早速みんなの前で〝光源〟の魔法を初お目見えさせるべく張り切ったルイズだったのだ、どうやらそれがまずかったらしく。彼女が魔法を唱え終えた瞬間――とんでもなく強烈な〝光〟が出現し、立ち会っていた全員の眼球を直撃したのである。
……彼ら(本人含む)が、その場で悶絶したのは言うまでもない。
ようやく
「コルベール先生が立ち会っていなくて良かった」
「それは反射する的な意味でか?」
「タバサ。あなたって、たまに眉ひとつ動かさずにとんでもないこと言うわよね」
未だチカチカする目を押さえながら、才人が言った。
「予告なしであんなデカいフラッシュ焚くとか、凶悪すぎんだろ……」
と、ここで聞き慣れない単語を耳にしたレイナールが才人に聞いた。
「フラッシュって何だい?」
「あ、ああ。さっきみたいな強烈な光のことだよ。ん? もしかして閃光弾とか、あの光みたいな目くらましに使う魔法は無いんか?」
「トリステイン軍はどうだか知らないけど、ゲルマニアにはあるわよ。〝黄燐〟っていう火の秘薬と〝着火〟の魔法を組み合わせて、敵の視界と耳を奪うために使うの」
「ああ、それならトリステインにもあるわ。火をつけると、光と爆音が生じる秘薬のことよね? 量は少ないけど、魔法学院の実験室にも置いてあるはずよ」
まだ視力が完全に戻らないのだろう、両手で目をごしごしと擦っているキュルケに、モンモランシーが言った。
「黄燐って、こっちにもあるのか……あれって確か、ものすごい毒薬だろ。なのに剥き出しで使うとか、めちゃくちゃ危なくねーか!?」
「ええ。だから、取り扱いには充分注意しなきゃいけないわ」
「ファンタジーやべえ……」
そのままハルケギニアの一般的な軍装や秘薬についての話題で盛り上がりそうになったのだが、しかし。レイナールが次に放った一言によって、その空気が一変した。

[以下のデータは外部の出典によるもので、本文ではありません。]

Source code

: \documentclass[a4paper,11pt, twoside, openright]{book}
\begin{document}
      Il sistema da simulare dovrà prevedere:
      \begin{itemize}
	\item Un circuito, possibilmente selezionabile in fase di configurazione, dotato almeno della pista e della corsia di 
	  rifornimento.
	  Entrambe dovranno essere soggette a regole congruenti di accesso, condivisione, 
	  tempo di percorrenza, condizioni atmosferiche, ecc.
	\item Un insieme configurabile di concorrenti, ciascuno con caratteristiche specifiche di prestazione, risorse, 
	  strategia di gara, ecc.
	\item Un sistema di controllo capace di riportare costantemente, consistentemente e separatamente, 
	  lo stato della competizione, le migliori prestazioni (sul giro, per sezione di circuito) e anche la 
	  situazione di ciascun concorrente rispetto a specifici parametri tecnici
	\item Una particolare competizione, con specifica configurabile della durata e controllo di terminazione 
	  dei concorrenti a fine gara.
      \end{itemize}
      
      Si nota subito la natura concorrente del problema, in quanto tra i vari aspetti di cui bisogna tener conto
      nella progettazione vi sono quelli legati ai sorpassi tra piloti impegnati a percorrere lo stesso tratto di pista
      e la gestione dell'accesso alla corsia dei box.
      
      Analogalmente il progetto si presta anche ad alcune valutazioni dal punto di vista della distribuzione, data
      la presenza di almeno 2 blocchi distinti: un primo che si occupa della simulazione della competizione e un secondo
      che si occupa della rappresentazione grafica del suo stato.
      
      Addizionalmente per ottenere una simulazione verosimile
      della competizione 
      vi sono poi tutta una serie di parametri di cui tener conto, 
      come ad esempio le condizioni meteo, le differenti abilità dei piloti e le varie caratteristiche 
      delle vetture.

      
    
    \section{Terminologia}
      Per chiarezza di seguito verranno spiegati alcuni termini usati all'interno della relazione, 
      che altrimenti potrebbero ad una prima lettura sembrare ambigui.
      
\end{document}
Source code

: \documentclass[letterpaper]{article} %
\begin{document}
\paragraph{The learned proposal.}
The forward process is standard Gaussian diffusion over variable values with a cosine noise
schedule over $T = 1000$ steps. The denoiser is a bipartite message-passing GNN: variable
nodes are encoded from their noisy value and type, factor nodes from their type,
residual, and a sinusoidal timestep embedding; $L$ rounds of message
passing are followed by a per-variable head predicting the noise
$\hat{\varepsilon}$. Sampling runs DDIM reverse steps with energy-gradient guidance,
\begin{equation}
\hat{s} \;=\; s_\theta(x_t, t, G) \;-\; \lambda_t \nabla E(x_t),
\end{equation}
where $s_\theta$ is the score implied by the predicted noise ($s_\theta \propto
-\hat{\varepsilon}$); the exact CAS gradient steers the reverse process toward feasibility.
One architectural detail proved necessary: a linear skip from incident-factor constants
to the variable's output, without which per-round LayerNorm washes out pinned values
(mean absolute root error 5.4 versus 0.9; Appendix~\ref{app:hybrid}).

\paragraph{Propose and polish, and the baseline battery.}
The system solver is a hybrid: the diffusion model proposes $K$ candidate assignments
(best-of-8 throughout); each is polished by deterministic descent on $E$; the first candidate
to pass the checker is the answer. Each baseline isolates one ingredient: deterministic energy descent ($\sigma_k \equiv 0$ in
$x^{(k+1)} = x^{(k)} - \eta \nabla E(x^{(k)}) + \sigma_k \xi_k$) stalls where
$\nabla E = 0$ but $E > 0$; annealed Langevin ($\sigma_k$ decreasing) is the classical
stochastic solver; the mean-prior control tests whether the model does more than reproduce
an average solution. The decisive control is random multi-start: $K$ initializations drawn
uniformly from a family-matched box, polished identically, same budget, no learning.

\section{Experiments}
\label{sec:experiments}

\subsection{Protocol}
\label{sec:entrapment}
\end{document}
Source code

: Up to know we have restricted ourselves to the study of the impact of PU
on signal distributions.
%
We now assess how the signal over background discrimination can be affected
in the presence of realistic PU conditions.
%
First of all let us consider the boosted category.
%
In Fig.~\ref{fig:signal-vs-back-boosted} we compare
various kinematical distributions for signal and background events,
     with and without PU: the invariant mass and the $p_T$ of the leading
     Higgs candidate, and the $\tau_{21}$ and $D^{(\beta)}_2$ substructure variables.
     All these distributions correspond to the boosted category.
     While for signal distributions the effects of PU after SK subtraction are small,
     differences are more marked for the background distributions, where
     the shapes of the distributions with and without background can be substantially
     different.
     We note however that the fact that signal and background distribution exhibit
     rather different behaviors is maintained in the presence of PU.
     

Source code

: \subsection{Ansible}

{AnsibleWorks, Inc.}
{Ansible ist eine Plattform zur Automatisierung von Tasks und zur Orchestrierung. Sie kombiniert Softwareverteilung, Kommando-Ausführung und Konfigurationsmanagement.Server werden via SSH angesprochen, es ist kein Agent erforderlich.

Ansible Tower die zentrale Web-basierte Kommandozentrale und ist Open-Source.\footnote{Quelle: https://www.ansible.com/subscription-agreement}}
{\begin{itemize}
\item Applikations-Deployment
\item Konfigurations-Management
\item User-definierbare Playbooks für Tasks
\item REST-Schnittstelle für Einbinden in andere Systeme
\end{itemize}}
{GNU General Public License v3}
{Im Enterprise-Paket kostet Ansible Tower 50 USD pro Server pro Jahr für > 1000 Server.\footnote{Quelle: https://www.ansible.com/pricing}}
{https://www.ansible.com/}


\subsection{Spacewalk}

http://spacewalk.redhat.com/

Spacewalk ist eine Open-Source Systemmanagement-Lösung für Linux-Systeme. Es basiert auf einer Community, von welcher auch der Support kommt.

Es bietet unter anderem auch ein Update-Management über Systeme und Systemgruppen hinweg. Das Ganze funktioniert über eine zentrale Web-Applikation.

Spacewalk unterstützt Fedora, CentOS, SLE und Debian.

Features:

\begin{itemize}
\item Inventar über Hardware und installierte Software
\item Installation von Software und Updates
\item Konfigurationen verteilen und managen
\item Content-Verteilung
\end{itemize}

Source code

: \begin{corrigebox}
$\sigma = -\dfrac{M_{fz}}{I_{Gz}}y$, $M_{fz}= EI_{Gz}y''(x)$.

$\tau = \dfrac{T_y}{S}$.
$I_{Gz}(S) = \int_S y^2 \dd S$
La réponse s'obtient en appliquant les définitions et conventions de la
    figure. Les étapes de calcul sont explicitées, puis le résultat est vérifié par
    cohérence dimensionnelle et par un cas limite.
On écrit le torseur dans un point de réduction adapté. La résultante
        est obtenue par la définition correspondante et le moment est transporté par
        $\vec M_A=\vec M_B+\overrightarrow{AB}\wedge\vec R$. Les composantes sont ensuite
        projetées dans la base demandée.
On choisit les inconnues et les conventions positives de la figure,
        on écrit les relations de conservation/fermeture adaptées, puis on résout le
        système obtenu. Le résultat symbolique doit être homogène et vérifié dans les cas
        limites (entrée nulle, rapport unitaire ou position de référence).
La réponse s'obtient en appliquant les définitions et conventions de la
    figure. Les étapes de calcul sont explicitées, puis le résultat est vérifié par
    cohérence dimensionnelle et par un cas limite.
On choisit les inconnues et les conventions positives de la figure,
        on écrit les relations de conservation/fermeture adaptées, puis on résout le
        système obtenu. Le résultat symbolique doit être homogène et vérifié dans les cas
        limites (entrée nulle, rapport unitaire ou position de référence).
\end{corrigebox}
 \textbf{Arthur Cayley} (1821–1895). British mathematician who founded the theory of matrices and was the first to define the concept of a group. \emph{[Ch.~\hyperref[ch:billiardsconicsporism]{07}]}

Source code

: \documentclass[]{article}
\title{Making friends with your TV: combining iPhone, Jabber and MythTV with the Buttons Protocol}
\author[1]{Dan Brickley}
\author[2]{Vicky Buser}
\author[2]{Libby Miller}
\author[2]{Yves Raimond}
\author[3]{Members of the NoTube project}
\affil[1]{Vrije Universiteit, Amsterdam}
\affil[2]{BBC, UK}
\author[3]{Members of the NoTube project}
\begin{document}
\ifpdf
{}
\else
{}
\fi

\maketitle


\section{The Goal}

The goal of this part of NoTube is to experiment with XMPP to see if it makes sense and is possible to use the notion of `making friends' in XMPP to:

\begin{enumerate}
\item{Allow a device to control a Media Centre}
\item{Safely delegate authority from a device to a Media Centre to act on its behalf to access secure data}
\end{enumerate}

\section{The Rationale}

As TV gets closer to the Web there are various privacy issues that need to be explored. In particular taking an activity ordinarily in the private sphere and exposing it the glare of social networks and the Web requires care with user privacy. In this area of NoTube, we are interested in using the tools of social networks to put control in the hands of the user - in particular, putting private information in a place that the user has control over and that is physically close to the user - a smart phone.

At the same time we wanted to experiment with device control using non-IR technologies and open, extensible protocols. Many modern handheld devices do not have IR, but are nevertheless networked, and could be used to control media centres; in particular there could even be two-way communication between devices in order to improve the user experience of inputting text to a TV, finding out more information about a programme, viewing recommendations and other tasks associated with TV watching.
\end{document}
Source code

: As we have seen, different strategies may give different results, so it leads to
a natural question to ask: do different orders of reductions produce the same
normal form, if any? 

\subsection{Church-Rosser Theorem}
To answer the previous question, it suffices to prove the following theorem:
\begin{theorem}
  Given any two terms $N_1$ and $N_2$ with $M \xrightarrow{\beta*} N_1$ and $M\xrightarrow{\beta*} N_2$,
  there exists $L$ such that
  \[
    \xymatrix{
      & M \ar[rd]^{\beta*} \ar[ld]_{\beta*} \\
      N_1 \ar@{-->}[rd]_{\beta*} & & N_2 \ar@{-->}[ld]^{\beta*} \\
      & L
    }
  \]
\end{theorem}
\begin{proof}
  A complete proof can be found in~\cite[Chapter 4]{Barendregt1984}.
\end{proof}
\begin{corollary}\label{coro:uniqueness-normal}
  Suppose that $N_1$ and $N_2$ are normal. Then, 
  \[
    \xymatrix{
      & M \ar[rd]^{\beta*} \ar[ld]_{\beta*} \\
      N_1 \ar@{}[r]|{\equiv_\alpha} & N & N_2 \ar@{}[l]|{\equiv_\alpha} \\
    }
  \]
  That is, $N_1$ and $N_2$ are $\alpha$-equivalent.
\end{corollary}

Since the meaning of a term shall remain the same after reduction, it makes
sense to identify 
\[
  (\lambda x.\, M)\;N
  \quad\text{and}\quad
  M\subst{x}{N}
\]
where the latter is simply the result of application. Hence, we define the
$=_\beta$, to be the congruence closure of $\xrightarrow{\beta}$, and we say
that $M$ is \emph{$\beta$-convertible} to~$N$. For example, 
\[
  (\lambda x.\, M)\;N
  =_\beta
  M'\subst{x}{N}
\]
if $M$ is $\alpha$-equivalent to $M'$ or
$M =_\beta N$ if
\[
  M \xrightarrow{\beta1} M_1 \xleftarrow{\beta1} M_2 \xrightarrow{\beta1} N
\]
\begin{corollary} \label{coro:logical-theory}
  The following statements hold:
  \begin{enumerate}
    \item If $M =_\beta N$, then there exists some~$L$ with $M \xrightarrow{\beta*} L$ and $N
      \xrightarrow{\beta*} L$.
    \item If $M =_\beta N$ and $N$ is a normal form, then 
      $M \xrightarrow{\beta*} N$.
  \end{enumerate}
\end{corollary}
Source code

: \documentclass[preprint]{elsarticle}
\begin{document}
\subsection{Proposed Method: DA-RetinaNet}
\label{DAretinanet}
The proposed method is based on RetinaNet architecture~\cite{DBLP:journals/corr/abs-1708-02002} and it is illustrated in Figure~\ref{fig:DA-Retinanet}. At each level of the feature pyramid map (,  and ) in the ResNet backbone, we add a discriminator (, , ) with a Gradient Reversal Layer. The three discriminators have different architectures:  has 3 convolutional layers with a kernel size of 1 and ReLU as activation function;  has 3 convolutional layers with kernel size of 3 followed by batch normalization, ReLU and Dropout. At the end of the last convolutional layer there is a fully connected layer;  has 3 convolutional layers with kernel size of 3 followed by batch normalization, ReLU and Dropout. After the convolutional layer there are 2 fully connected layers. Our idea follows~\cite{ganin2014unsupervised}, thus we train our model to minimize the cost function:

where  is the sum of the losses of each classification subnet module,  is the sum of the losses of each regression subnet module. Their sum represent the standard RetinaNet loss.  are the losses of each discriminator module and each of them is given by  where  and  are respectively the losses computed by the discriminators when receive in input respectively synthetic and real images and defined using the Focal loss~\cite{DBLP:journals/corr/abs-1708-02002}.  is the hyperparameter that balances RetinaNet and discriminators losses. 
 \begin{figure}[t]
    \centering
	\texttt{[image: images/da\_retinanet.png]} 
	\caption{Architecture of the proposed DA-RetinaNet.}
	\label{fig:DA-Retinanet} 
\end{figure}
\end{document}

「いや、それにしてもすごい光だったね。あそこまで行くと一種の兵器だな」
その場にいた全員が、目を大きく見開いた。
「確かに、使い方次第では強力な武器になるわね」
「いやはや。失敗は成功の母とは言うものの……これはその最たる例だのう」
「ひょっとして、あたしたち……例の『防御壁』みたいな、新魔法開発の瞬間に立ち会っちゃった!?」
キュルケが喜びの声を上げると。
「興味深い」
〝光源〟の魔法にそんな使い道があるとは思わなかったと、俄然興味を示し始めたタバサ。他の生徒たちも、目をきらきらさせながらルイズの側へ駆け寄っていく。
「どうやって今の光を出したの?」
「えっ? えと、ちょっと〝力〟を入れすぎただけだと思うんだけど」
「そっか! わざと『込め』ればいいのね……えいッ!!」
もともと火系統の使い手で、かつ〝力〟のコントロールに関する修行を進めていたキュルケはすぐさまこの〝閃光〟の再現に成功した。
「うお、まぶしッ!」
「目が、目がァ~!!」
「だから、予告なしでやるなっての!!」
「いや、ここは杖が取り出された段階で目を半分閉じておくべきであろう」
「いやまあ、そうなんだけどさ……」
「うーん。これ……かなりの〝精神力〟が必要ね。今ので〝火球〟三発分は持っていかれたわ」
「うわ、それは結構大きいね……ぼくにもできなくはなさそうなんだけど、連続で試すとなると、さすがに厳しいかな」
「それならば、本塔の屋上で『瞑想』しつつ交代で練習するというのはどうだ?」
「あ、それいいかも!」
「賛成!」
「わたしも試してみたい」
「あたしも!」
――その日。トリステイン魔法学院の上空で、謎の発光現象が多数確認されたのだが……その正体を知る者は、ごく一握りの者だけであった。